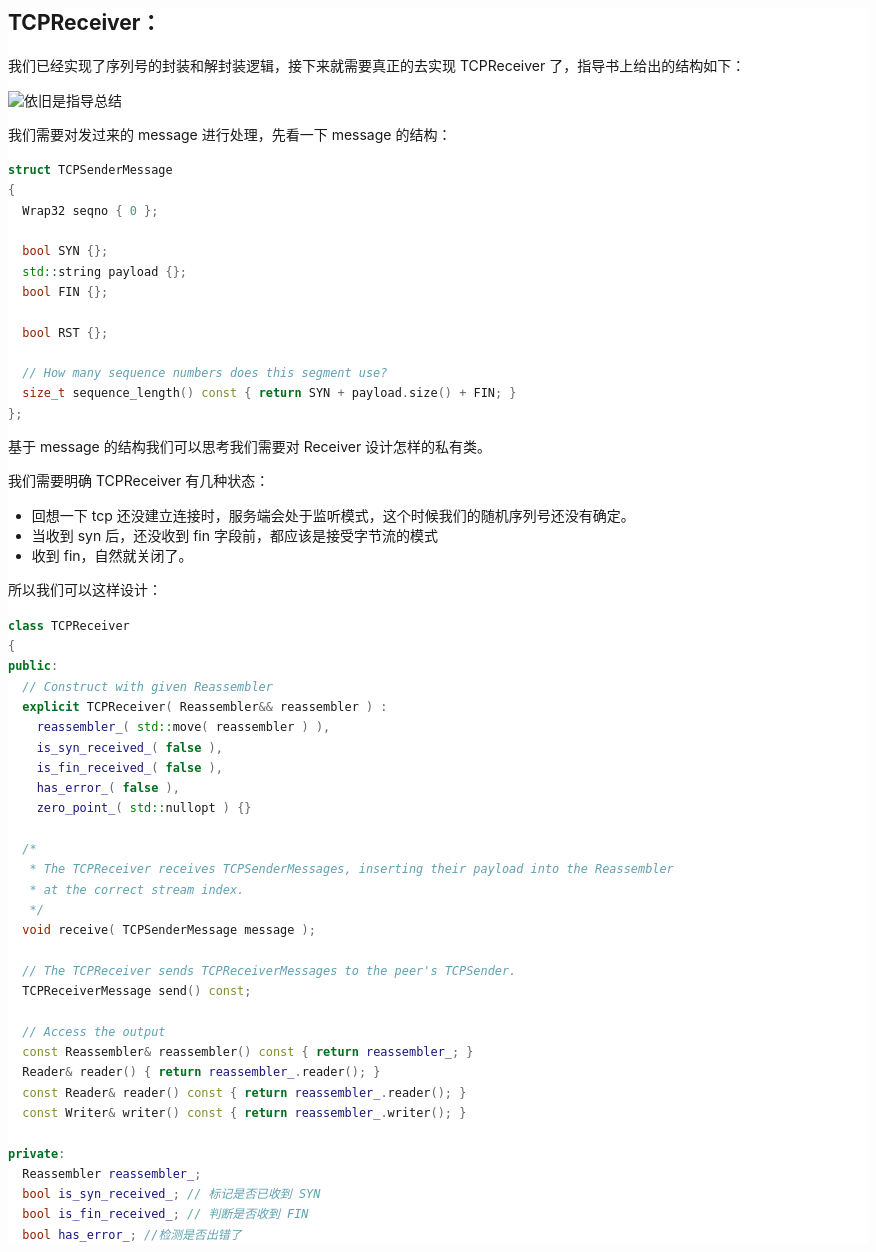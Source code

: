 
## TCPReceiver：

我们已经实现了序列号的封装和解封装逻辑，接下来就需要真正的去实现 TCPReceiver 了，指导书上给出的结构如下：

![依旧是指导总结](https://picture.cry4o4n0tfound.cn/crywebsite/2025/04/instruction2.png)

我们需要对发过来的 message 进行处理，先看一下 message 的结构：

```cpp
struct TCPSenderMessage
{
  Wrap32 seqno { 0 };

  bool SYN {};
  std::string payload {};
  bool FIN {};

  bool RST {};

  // How many sequence numbers does this segment use?
  size_t sequence_length() const { return SYN + payload.size() + FIN; }
};
```

基于 message 的结构我们可以思考我们需要对 Receiver 设计怎样的私有类。

我们需要明确 TCPReceiver 有几种状态：

- 回想一下 tcp 还没建立连接时，服务端会处于监听模式，这个时候我们的随机序列号还没有确定。
- 当收到 syn 后，还没收到 fin 字段前，都应该是接受字节流的模式
- 收到 fin，自然就关闭了。

所以我们可以这样设计：

```CPP
class TCPReceiver
{
public:
  // Construct with given Reassembler
  explicit TCPReceiver( Reassembler&& reassembler ) : 
    reassembler_( std::move( reassembler ) ),
    is_syn_received_( false ),
    is_fin_received_( false ),
    has_error_( false ),
    zero_point_( std::nullopt ) {}

  /*
   * The TCPReceiver receives TCPSenderMessages, inserting their payload into the Reassembler
   * at the correct stream index.
   */
  void receive( TCPSenderMessage message );

  // The TCPReceiver sends TCPReceiverMessages to the peer's TCPSender.
  TCPReceiverMessage send() const;

  // Access the output
  const Reassembler& reassembler() const { return reassembler_; }
  Reader& reader() { return reassembler_.reader(); }
  const Reader& reader() const { return reassembler_.reader(); }
  const Writer& writer() const { return reassembler_.writer(); }

private:
  Reassembler reassembler_;
  bool is_syn_received_; // 标记是否已收到 SYN
  bool is_fin_received_; // 判断是否收到 FIN
  bool has_error_; //检测是否出错了
```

----

◆ Aim of the exercise ◆
Give back the entries verbatim. Do not include any picture.

◆ Written solution ◆
Source code

: 
## TCPReceiver：

我们已经实现了序列号的封装和解封装逻辑，接下来就需要真正的去实现 TCPReceiver 了，指导书上给出的结构如下：

![依旧是指导总结](https://picture.cry4o4n0tfound.cn/crywebsite/2025/04/instruction2.png)

我们需要对发过来的 message 进行处理，先看一下 message 的结构：

```cpp
struct TCPSenderMessage
{
  Wrap32 seqno { 0 };

  bool SYN {};
  std::string payload {};
  bool FIN {};

  bool RST {};

  // How many sequence numbers does this segment use?
  size_t sequence_length() const { return SYN + payload.size() + FIN; }
};
```

基于 message 的结构我们可以思考我们需要对 Receiver 设计怎样的私有类。

我们需要明确 TCPReceiver 有几种状态：

- 回想一下 tcp 还没建立连接时，服务端会处于监听模式，这个时候我们的随机序列号还没有确定。
- 当收到 syn 后，还没收到 fin 字段前，都应该是接受字节流的模式
- 收到 fin，自然就关闭了。

所以我们可以这样设计：

```CPP
class TCPReceiver
{
public:
  // Construct with given Reassembler
  explicit TCPReceiver( Reassembler&& reassembler ) : 
    reassembler_( std::move( reassembler ) ),
    is_syn_received_( false ),
    is_fin_received_( false ),
    has_error_( false ),
    zero_point_( std::nullopt ) {}

  /*
   * The TCPReceiver receives TCPSenderMessages, inserting their payload into the Reassembler
   * at the correct stream index.
   */
  void receive( TCPSenderMessage message );

  // The TCPReceiver sends TCPReceiverMessages to the peer's TCPSender.
  TCPReceiverMessage send() const;

  // Access the output
  const Reassembler& reassembler() const { return reassembler_; }
  Reader& reader() { return reassembler_.reader(); }
  const Reader& reader() const { return reassembler_.reader(); }
  const Writer& writer() const { return reassembler_.writer(); }

private:
  Reassembler reassembler_;
  bool is_syn_received_; // 标记是否已收到 SYN
  bool is_fin_received_; // 判断是否收到 FIN
  bool has_error_; //检测是否出错了
```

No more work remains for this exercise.